→ Task to complete: List all the lines in these records that hold "rewards".

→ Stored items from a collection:

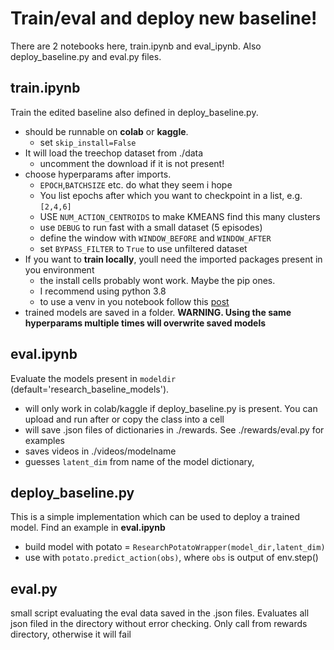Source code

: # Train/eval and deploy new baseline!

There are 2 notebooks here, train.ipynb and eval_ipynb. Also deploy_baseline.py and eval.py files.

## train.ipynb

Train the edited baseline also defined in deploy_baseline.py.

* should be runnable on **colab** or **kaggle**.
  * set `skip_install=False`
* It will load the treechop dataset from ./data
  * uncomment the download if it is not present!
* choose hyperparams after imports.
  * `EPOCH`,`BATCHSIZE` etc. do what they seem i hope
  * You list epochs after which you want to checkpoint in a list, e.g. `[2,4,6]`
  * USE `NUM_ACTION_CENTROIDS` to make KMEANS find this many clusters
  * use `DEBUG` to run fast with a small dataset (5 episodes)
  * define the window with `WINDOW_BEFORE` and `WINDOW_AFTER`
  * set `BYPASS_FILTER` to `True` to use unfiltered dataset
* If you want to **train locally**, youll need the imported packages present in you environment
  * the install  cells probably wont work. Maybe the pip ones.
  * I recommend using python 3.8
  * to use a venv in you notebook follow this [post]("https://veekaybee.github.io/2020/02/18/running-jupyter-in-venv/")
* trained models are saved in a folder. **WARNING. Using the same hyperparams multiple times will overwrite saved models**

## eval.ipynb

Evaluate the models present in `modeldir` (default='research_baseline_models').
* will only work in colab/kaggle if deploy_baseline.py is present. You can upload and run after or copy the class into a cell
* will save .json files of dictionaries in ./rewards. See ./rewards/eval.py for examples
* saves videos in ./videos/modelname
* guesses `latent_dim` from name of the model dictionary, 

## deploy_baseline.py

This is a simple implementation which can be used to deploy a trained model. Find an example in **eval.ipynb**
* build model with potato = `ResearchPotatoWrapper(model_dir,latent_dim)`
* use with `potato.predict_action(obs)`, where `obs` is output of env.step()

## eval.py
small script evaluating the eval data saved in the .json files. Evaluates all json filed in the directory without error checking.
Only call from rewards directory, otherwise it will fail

→ Task output:
* will save .json files of dictionaries in ./rewards. See ./rewards/eval.py for examples
Only call from rewards directory, otherwise it will fail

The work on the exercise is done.